「ナツ!?え、消え……」
「行ったか」

過去のオレ――いあ、厳密には現在のオレで、オレが未来のオレだったんだけど――が光って消えた。あの日に戻ったんだ。
オレはおろおろするルーシィの肩を引き寄せた。

「大丈夫だ、オレはここに居る」
「あんたじゃなくて!」
「いあ、オレだっての」

傷付くな。ルーシィってホントオレとアイツと平等って言うか、むしろあっち寄りな気がする。自覚するって結構辛いことだったんだな。ルーシィの全てがオレに向いてないと不安になっちまう。
ま、オレ相手じゃなきゃ、ここまで危機感持たなかっただろうけど。

「どっから説明すっかな。あのナツとこのオレは同じで」
「それはわかってるわよ!あのナツはどこ行ったの!?」
「えーと、一昨日」
「はい!?」
「で、オレになったんだ」

ルーシィって普段バカなとこあるなあって思うけど、意外と頭良いんだよな。この最低限過ぎる説明で、色々補ってくれる。

「一昨日……に、あんたが増えたの、今のナツが時間を遡った、ってこと?」
「お、そうそう!」
「な、なんで?どうやって?」
「それはオレもよくわかんねえ」

アイツが居たとこに、石が落ちてる。もう黄緑色でもない、普通の石だ。二度はないってことだな。
オレは一応拾ってポケットに突っ込んだ。振り返って、まだポケッとしてるルーシィを正面から見据える。

「で、だ。一人になったから、これからはオレだけだからな」
「え、あ……そっか。なんだか寂しくなるわね」
「なんない。お前が一人なんだからオレも一人で良いんだよ」
「うん?」
「好きだ、ルーシィ」

ルーシィの目が大きくなる。

「ずっと、言いたかった」

ホントは、一昨日に戻った瞬間言いたかった。でももう一人のオレが気付くの待たねえと、ずっと二人になっちまうから。
ようやく、言えた。これで、ルーシィはオレだけの……って、なんだその反応。

「え?え、え?」

驚くのは百歩譲ってわかる。こんだけ隠さなくてしかもちゅーまでしようとしたってのに驚かれるのはこっちがビックリだけど、ルーシィだからまあ、鈍くっても構わない。
けど、なんですぐ答えねえんだ?ほら、あたしも!とか、好き!とか、なんなら抱きついてくれても。

あれ?

「おい……まさか、気付いてねえの?」
「な、何?」

マジか。
ルーシィ、オレに惚れてんのに。
目線、距離、声のトーン、態度。オレと同じ気持ちだってこと、すぐわかるのに。

え、もしかしてこれ、オレがルーシィに惚れてるって自覚したから気付いたことなのか?そうだっけ?いあまあ、確かにそれまでそんな感情、考えたことなかったけど。

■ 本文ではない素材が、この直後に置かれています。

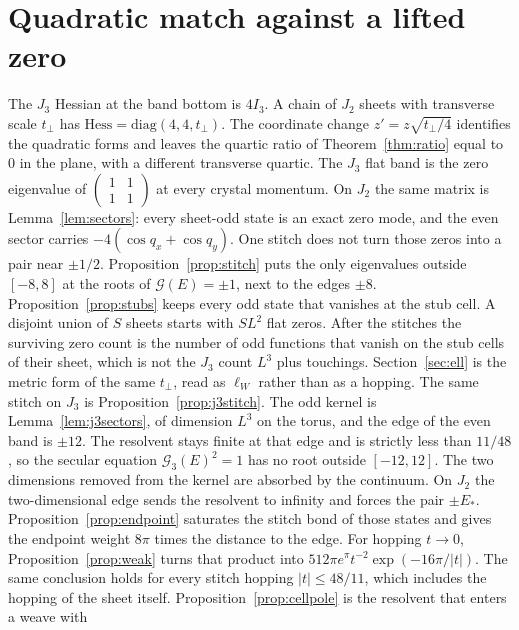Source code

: \section{Quadratic match against a lifted zero}
\label{sec:h-j3w}

The \(J_3\) Hessian at the band bottom is \(4I_3\).
A chain of \(J_2\) sheets with transverse scale \(t_\perp\) has
\(\mathrm{Hess}=\mathrm{diag}(4,4,t_\perp)\).
The coordinate change \(z'=z\sqrt{t_\perp/4}\) identifies the quadratic forms
and leaves the quartic ratio of Theorem~\ref{thm:ratio} equal to \(0\) in the
plane, with a different transverse quartic.
The \(J_3\) flat band is the zero eigenvalue of
\(\begin{pmatrix}1&1\\1&1\end{pmatrix}\) at every crystal momentum.
On \(J_2\) the same matrix is Lemma~\ref{lem:sectors}: every
sheet-odd state is an exact zero mode, and the even sector carries
\(-4(\cos q_x+\cos q_y)\).
One stitch does not turn those zeros into a pair near \(\pm 1/2\).
Proposition~\ref{prop:stitch} puts the only eigenvalues outside \([-8,8]\)
at the roots of \(\mathcal{G}(E)=\pm 1\), next to the edges \(\pm 8\).
Proposition~\ref{prop:stubs} keeps every odd state that vanishes at the
stub cell.
A disjoint union of \(S\) sheets starts with \(S L^2\) flat zeros.
After the stitches the surviving zero count is the number of odd functions
that vanish on the stub cells of their sheet, which is not the \(J_3\)
count \(L^3\) plus touchings.
Section~\ref{sec:ell} is the metric form of the same \(t_\perp\), read as
\(\ell_W\) rather than as a hopping.
The same stitch on \(J_3\) is Proposition~\ref{prop:j3stitch}.
The odd kernel is Lemma~\ref{lem:j3sectors}, of dimension \(L^3\) on the
torus, and the edge of the even band is \(\pm 12\).
The resolvent stays finite at that edge and is strictly less than
\(11/48\), so the secular equation \(\mathcal{G}_3(E)^2=1\) has no root
outside \([-12,12]\).
The two dimensions removed from the kernel are absorbed by the continuum.
On \(J_2\) the two-dimensional edge sends the resolvent to infinity and
forces the pair \(\pm E_*\).
Proposition~\ref{prop:endpoint} saturates the stitch bond of those states
and gives the endpoint weight \(8\pi\) times the distance to the edge.
For hopping \(t\to 0\), Proposition~\ref{prop:weak} turns that product into
\(512\pi e^{\pi} t^{-2}\exp(-16\pi/|t|)\).
The same conclusion holds for every stitch hopping \(|t|\le 48/11\),
which includes the hopping of the sheet itself.
Proposition~\ref{prop:cellpole} is the resolvent that enters a weave with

「……嘘だろ?じゃあオレ、ナツの次はルーシィを自覚させなきゃなんねえの?」
「な、何の話?てか、ホントにあんた、あたしのこと」
「うあ、疑うとかねえわー」
「引いた!?」

まあ良いか。ルーシィがオレに惚れてんのは間違いねえし。
今は一方的でも、言ったらすっきりした。これからルーシィをどうするかは置いといて、まずは……そうだな。家の陰からこっちを見てる猫とガキをどうするか。そっちの方が先決かもしんねえ。
くそ、そういえば全くフォローしねえで動いちまったんだよな。オレにとってはもう二日前のことだし忘れてたけど。ハッピーのことだから、『ナツがルーシィに告白してフラれた』って言いふらすんじゃ。そんなの、グレイとかガジルが笑うの目に見えて……うがー!ムカついてきた!
オレはルーシィに指を突きつけた。

「ルーシィ」
「は、はい」
「オレはフラれてねえからな」
「っ……、う、うん……」
「ダメだお前。やっぱ早く自覚しろ」
「だ、ダメって何が!?」
「食い付くとこそこじゃねえし」

くっそ、ちゅーしてえ。
頼む、ルーシィ。
早く、オレに惚れてるって自覚してくれ。






自覚ナツでもルーシィに敵わない。